Records provided –
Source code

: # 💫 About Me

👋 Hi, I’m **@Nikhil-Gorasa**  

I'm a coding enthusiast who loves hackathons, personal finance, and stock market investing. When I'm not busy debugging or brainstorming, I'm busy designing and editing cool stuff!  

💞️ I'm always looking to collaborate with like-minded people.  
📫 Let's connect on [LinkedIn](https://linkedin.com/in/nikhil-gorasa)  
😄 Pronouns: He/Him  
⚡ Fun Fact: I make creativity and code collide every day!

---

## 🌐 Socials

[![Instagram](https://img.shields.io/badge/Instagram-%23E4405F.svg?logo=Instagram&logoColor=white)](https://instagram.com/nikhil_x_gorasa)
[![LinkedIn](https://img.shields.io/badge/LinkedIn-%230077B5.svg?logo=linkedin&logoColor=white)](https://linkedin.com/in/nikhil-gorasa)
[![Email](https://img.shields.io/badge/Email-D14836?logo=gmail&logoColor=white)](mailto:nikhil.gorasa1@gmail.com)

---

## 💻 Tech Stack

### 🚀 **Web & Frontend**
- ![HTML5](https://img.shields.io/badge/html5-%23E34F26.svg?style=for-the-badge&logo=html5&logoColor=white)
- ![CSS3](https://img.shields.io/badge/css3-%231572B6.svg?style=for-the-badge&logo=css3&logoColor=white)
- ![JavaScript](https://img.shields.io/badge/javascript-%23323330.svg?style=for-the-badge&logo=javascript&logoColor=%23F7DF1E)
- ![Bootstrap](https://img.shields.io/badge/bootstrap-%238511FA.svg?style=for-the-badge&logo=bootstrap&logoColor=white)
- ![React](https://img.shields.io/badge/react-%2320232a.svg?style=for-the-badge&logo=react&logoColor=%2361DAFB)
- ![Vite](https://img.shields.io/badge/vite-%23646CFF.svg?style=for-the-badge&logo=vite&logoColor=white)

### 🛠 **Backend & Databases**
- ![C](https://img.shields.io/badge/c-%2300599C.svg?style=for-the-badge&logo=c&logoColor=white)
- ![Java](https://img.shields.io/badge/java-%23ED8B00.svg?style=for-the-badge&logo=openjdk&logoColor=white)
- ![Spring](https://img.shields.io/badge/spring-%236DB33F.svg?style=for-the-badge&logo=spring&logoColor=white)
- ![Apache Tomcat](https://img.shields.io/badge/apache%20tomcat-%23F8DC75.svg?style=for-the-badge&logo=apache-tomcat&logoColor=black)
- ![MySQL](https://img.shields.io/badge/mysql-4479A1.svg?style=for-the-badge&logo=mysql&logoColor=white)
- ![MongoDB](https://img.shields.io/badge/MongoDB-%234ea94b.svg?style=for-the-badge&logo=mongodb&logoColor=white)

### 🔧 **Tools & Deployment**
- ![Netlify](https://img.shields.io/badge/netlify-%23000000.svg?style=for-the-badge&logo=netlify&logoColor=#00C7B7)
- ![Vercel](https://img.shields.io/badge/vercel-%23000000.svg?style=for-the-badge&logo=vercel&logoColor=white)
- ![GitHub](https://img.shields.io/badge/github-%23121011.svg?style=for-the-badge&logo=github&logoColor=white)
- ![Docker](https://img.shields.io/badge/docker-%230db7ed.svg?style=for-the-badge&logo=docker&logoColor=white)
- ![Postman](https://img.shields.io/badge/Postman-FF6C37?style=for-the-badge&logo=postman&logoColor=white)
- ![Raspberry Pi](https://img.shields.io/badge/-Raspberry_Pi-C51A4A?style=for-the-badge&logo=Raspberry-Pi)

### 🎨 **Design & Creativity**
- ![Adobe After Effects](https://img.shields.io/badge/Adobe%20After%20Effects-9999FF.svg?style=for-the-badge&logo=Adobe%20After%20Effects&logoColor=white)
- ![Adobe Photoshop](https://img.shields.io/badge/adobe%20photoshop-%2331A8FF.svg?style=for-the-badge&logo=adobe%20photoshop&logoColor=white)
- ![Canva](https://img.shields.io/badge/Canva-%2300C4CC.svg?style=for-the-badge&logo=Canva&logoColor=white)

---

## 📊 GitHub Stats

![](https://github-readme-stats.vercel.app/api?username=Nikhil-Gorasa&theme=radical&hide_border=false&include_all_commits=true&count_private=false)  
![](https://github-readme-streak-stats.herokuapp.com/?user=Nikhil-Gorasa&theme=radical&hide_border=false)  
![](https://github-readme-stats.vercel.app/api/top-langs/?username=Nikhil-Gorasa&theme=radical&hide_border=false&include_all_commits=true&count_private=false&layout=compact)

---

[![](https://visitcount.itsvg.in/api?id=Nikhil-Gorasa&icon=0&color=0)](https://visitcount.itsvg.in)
* * *
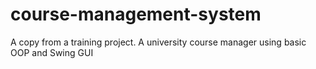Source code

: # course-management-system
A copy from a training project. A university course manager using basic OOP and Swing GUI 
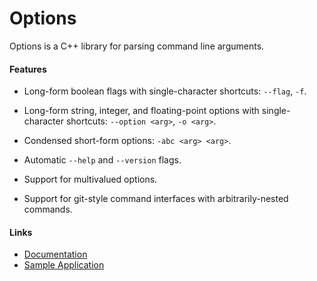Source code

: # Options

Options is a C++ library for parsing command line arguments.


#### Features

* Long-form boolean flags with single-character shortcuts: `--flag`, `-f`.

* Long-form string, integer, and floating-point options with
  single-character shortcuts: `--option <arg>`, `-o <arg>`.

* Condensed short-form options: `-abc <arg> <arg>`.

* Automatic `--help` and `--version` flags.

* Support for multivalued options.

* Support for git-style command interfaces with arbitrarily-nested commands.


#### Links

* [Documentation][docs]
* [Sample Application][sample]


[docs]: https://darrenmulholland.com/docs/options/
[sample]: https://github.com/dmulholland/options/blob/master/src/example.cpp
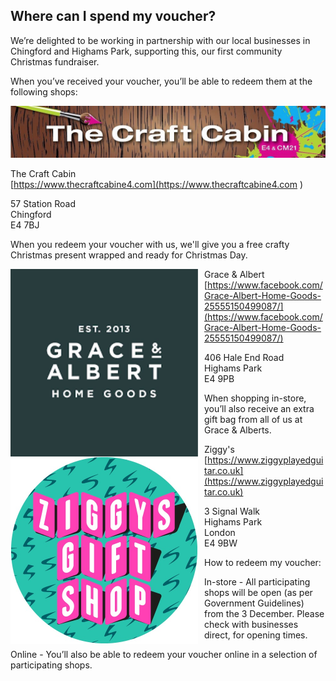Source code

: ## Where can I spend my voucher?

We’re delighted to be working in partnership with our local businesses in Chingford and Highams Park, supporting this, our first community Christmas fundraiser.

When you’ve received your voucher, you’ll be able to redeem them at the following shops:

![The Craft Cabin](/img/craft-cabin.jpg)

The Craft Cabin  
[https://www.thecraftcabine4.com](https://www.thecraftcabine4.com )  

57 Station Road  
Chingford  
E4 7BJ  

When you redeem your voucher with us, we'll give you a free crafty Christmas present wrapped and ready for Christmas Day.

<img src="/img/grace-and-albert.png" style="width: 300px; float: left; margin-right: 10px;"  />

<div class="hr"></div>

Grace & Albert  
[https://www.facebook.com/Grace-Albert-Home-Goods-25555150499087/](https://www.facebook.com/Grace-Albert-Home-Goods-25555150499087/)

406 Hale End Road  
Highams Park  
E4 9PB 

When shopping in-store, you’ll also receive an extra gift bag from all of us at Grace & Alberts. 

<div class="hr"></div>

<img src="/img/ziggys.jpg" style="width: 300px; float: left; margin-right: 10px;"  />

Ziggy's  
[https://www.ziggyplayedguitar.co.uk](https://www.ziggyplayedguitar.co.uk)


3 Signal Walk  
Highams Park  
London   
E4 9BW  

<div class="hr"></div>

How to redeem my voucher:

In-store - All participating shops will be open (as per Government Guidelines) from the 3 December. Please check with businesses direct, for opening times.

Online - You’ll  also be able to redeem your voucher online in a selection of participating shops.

What you will do –
Where does the word "flags" appear in the records above? Return every line that holds it.

Result –
* Long-form boolean flags with single-character shortcuts: `--flag`, `-f`.
* Automatic `--help` and `--version` flags.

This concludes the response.